Solution proposal for Issue #12

Hi Rob and all,

I'm working on Annotation Model Issue #12 (listed on W3C track, not the Github) [1], and I would like to propose a solution.

First of all, I have to apologize for making the unclear title. It must be "Call for precise definition of Offset".

Please take a look at the table (result.md) in my Gist page[2]. It shows text length gap in each programing language. How each Unicode code point is represented is available from the bl.ocks.org service [3].
My big concern is that an annotation made by Javascript application would not be correctly handled in PHP or Ruby applications due to the gap, and without precise definition of Offset, the format might lose interoperability.
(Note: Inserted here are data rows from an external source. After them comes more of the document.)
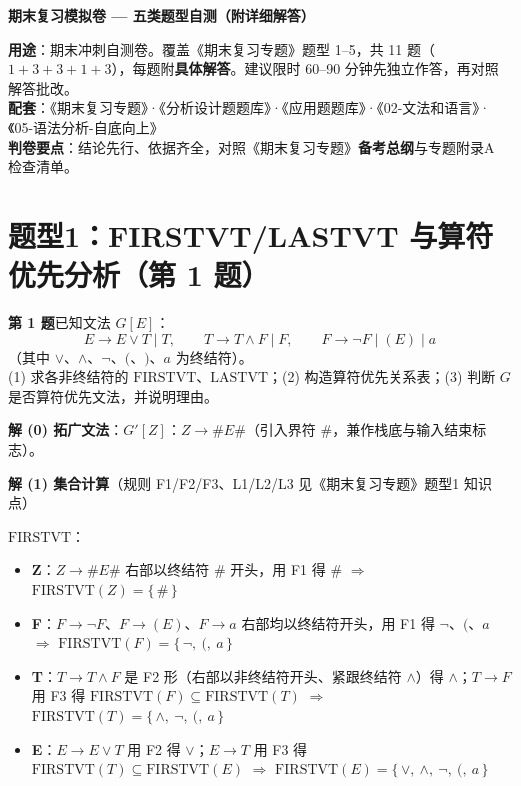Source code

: \documentclass[12pt,a4paper,fontset=windows]{ctexart}
\newcommand{\FV}[1]{\ensuremath{\mathrm{FIRSTVT}(#1)}}
\newcommand{\FVname}{\ensuremath{\mathrm{FIRSTVT}}}
\newcommand{\LVname}{\ensuremath{\mathrm{LASTVT}}}
\newcommand{\imp}{\ensuremath{\Rightarrow}}
\begin{document}
\begin{center}
{\LARGE\bfseries 期末复习模拟卷 — 五类题型自测（附详细解答）}
\end{center}

\begin{infobox}
\textbf{用途}：期末冲刺自测卷。覆盖《期末复习专题》题型 1--5，共 11 题（$1+3+3+1+3$），每题附\textbf{具体解答}。建议限时 60--90 分钟先独立作答，再对照解答批改。\\
\textbf{配套}：《期末复习专题》·《分析设计题题库》·《应用题题库》·《02-文法和语言》·《05-语法分析-自底向上》\\
\textbf{判卷要点}：结论先行、依据齐全，对照《期末复习专题》\textbf{备考总纲}与专题附录A 检查清单。
\end{infobox}

\section{题型1：FIRSTVT/LASTVT 与算符优先分析（第 1 题）}

\begin{qbox}
{\large\bfseries 第 1 题}\quad 已知文法 $G[E]$：
\[ E \to E \vee T \mid T,\qquad T \to T \wedge F \mid F,\qquad F \to \neg F \mid (E) \mid a \]
（其中 $\vee$、$\wedge$、$\neg$、$($、$)$、$a$ 为终结符）。\\
(1) 求各非终结符的 \FVname、\LVname；(2) 构造算符优先关系表；(3) 判断 $G$ 是否算符优先文法，并说明理由。
\end{qbox}

\textbf{解 (0) 拓广文法}：$G'[Z]$：$Z \to \#E\#$（引入界符 $\#$，兼作栈底与输入结束标志）。

\textbf{解 (1) 集合计算}（规则 F1/F2/F3、L1/L2/L3 见《期末复习专题》题型1 知识点）

\FVname{}：
\begin{itemize}
\item \textbf{Z}：$Z \to \#E\#$ 右部以终结符 $\#$ 开头，用 F1 得 $\#$ \imp{} $\FV{Z} = \{\,\#\,\}$
\item \textbf{F}：$F \to \neg F$、$F \to (E)$、$F \to a$ 右部均以终结符开头，用 F1 得 $\neg$、$($、$a$ \imp{} $\FV{F} = \{\,\neg,\ (,\ a\,\}$
\item \textbf{T}：$T \to T \wedge F$ 是 F2 形（右部以非终结符开头、紧跟终结符 $\wedge$）得 $\wedge$；$T \to F$ 用 F3 得 $\FV{F} \subseteq \FV{T}$ \imp{} $\FV{T} = \{\,\wedge,\ \neg,\ (,\ a\,\}$
\item \textbf{E}：$E \to E \vee T$ 用 F2 得 $\vee$；$E \to T$ 用 F3 得 $\FV{T} \subseteq \FV{E}$ \imp{} $\FV{E} = \{\,\vee,\ \wedge,\ \neg,\ (,\ a\,\}$
\end{itemize}
\end{document}

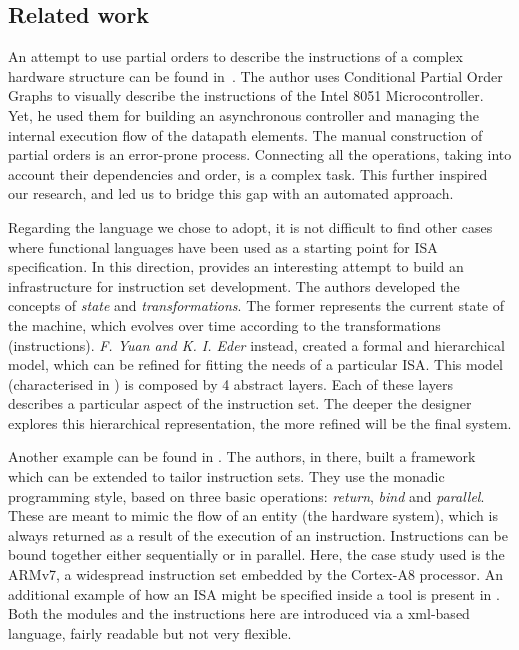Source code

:\documentclass[conference]{IEEEtran}
\begin{document}
\subsection{Related work}

An attempt to use partial orders to describe the instructions of a complex hardware
structure can be found in~\cite{maxPhd}. The author uses Conditional Partial Order
Graphs to visually describe the instructions of the Intel 8051 Microcontroller.
Yet, he used them for building an asynchronous controller and managing the internal
execution flow of the datapath elements. The manual construction of partial orders
is an error-prone process. Connecting all the operations, taking into account their
dependencies and order, is a complex task. This further inspired our research, and
led us to bridge this gap with an automated approach.

Regarding the language we chose to adopt, it is not difficult to find other cases
where functional languages have been used as a starting point for ISA
specification. In this direction, \cite{isaFunc} provides an interesting attempt to
build an infrastructure for instruction set development. The authors developed the
concepts of \textit{state} and \textit{transformations}. The former represents the
current state of the machine, which evolves over time according to the
transformations (instructions). \textit{F. Yuan and K. I. Eder} instead, created a
formal and hierarchical model, which can be refined for fitting the needs of a
particular ISA. This model (characterised in \cite{isaEventB}) is composed by 4
abstract layers. Each of these layers describes a particular aspect of the
instruction set. The deeper the designer explores this hierarchical representation,
the more refined will be the final system.

Another example can be found in \cite{armv7}. The authors, in there, built a framework
which can be extended to tailor instruction sets. They use the monadic programming
style, based on three basic operations: \textit{return}, \textit{bind} and
\textit{parallel}. These are meant to mimic the flow of an entity (the hardware
system), which is always returned as a result of the execution of an instruction.
Instructions can be bound together either sequentially or in parallel. Here, the
case study used is the ARMv7, a widespread instruction set embedded by the 
Cortex-A8 processor. An additional example of how an ISA might be specified inside
a tool is present in \cite{isaXml}. Both the modules and the instructions here are
introduced via a xml-based language, fairly readable but not very flexible.
\end{document}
Unfortunately, it is not a bug in Javascript. According to 4.3.16 String value in ECMAScript spec [4], it is intentionally introduced.

>From my experience, the results made by Python 3, Ruby and PHP make sense. The length of a letter should be counted by code point basis, rather than byte length basis.

Do you have any concerns for introducing code point basis offset definition into the spec?


Thanks,
Takeshi Kanai

[1] https://www.w3.org/annotation/track/issues/12
[2] https://gist.github.com/tkanai/e2984cfa14cf099baa94
[3] http://bl.ocks.org/tkanai/e2984cfa14cf099baa94
[4] http://www.ecma-international.org/ecma-262/5.1/

Received on Tuesday, 24 March 2015 06:42:16 UTC